** Source information follows **

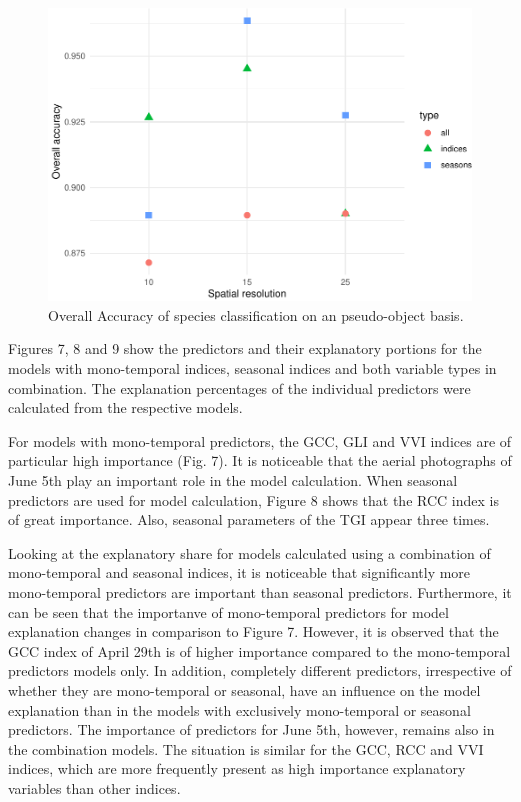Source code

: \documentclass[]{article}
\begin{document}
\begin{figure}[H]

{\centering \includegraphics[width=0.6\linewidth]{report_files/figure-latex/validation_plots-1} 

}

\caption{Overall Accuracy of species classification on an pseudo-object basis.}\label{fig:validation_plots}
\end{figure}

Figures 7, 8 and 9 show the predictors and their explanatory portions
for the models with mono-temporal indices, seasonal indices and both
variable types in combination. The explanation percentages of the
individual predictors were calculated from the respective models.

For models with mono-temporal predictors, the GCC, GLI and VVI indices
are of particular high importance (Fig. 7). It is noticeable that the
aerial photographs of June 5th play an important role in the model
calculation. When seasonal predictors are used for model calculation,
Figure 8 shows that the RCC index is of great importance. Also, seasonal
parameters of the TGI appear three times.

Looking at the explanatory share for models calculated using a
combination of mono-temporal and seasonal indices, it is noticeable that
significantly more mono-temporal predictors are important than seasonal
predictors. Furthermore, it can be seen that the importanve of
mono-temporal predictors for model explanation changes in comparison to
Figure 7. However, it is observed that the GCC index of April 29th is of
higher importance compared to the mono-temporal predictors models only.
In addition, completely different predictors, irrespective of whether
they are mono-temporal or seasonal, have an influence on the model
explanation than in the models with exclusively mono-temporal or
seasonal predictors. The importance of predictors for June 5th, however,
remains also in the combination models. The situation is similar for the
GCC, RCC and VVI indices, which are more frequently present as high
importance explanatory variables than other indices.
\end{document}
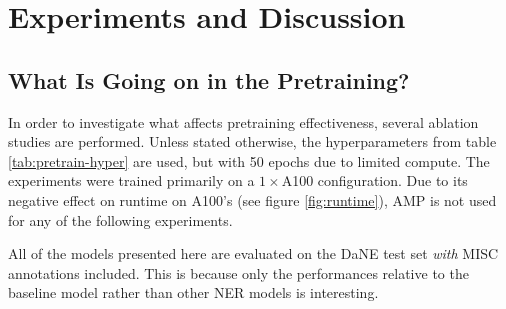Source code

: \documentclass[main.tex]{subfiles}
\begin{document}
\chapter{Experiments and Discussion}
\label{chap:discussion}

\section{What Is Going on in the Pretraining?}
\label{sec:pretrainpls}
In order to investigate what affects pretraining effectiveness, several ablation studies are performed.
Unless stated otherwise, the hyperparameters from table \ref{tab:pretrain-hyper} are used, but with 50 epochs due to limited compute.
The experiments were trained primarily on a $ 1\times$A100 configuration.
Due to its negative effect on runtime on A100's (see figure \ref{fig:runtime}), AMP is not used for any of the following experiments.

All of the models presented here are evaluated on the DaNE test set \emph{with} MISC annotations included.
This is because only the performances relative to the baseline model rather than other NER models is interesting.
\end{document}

** End of Source information **
** Source information follows **

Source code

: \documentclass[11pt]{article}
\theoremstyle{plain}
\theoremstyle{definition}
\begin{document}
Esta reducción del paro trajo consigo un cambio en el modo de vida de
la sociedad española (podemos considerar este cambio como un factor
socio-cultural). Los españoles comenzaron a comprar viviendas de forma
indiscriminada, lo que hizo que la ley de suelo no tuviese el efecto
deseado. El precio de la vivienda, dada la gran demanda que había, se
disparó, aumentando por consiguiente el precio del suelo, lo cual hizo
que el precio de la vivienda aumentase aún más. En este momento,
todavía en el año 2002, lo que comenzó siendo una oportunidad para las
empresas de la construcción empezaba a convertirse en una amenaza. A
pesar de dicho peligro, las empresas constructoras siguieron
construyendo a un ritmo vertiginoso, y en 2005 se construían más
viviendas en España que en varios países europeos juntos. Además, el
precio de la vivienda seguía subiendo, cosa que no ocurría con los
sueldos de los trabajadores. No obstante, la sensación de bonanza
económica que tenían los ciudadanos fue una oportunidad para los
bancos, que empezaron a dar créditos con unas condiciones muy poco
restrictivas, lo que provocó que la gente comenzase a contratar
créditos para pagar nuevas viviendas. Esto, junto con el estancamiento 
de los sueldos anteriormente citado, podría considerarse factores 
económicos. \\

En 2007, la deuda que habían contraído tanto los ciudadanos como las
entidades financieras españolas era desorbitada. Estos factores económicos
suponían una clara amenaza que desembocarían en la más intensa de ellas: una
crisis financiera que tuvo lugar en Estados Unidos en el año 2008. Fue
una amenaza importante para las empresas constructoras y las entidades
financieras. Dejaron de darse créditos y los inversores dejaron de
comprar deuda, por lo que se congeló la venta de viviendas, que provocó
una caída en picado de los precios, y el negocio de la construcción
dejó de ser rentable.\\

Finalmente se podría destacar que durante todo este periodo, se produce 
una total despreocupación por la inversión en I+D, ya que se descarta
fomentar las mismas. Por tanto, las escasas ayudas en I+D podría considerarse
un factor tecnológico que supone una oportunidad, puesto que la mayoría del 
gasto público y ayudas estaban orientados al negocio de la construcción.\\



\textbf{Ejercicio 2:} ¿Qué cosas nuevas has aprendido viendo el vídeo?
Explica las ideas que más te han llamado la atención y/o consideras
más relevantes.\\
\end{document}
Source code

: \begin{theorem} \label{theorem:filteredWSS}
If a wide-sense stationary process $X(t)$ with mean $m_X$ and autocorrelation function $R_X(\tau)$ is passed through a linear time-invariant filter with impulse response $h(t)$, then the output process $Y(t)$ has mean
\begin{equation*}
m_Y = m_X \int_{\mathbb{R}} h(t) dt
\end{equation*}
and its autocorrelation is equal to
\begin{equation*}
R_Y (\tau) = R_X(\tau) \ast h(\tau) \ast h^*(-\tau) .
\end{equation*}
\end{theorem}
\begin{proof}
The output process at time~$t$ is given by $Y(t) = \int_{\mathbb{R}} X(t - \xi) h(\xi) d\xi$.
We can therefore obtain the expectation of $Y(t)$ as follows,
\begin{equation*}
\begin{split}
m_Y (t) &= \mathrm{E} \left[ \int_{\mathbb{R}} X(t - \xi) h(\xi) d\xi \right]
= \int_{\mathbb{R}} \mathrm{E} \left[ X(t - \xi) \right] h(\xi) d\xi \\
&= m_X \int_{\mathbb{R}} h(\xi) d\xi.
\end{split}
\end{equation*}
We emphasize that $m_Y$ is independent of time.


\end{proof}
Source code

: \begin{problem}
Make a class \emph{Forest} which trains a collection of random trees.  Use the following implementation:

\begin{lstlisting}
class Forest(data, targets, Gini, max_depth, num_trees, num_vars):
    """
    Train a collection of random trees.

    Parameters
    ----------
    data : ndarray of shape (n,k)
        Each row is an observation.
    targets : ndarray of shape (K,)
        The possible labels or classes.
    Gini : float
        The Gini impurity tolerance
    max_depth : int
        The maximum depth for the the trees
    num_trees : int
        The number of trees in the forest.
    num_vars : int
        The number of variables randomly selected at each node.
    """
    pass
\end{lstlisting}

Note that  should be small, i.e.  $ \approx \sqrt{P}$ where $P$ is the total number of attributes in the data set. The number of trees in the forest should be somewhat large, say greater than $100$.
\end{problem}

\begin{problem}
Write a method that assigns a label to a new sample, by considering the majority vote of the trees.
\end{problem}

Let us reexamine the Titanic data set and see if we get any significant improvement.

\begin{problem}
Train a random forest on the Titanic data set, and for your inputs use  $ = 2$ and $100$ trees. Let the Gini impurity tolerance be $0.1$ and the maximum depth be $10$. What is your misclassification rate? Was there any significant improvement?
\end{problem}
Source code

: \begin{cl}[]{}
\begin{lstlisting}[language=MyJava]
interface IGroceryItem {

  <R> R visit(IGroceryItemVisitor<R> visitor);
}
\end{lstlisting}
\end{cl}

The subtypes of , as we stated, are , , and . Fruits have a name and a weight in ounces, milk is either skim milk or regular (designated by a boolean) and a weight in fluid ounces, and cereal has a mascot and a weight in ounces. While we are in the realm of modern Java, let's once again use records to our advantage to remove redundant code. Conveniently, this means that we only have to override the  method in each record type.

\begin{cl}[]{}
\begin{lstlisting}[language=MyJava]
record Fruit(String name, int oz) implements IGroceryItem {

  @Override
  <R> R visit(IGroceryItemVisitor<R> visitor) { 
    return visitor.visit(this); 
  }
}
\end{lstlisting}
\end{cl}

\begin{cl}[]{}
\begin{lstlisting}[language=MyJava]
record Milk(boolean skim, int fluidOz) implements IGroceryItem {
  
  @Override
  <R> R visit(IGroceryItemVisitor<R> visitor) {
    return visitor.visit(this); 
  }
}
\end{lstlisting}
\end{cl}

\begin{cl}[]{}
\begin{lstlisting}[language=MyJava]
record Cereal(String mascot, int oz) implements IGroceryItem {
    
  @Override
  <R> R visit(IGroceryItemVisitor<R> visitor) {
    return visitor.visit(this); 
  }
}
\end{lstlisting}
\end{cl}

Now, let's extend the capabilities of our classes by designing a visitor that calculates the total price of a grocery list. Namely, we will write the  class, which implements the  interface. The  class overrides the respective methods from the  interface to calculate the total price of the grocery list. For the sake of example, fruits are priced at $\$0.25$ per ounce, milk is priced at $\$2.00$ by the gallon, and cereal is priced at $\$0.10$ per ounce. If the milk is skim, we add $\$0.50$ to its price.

** End of Source information **

§ Work instructions: Repeat, exactly as they stand above, the lines from the line with "financieras. Dejaron de" to the line with "gasto público y", both lines included.

§ Exercise output:
financieras. Dejaron de darse créditos y los inversores dejaron de
comprar deuda, por lo que se congeló la venta de viviendas, que provocó
una caída en picado de los precios, y el negocio de la construcción
dejó de ser rentable.\\

Finalmente se podría destacar que durante todo este periodo, se produce 
una total despreocupación por la inversión en I+D, ya que se descarta
fomentar las mismas. Por tanto, las escasas ayudas en I+D podría considerarse
un factor tecnológico que supone una oportunidad, puesto que la mayoría del 
gasto público y ayudas estaban orientados al negocio de la construcción.\\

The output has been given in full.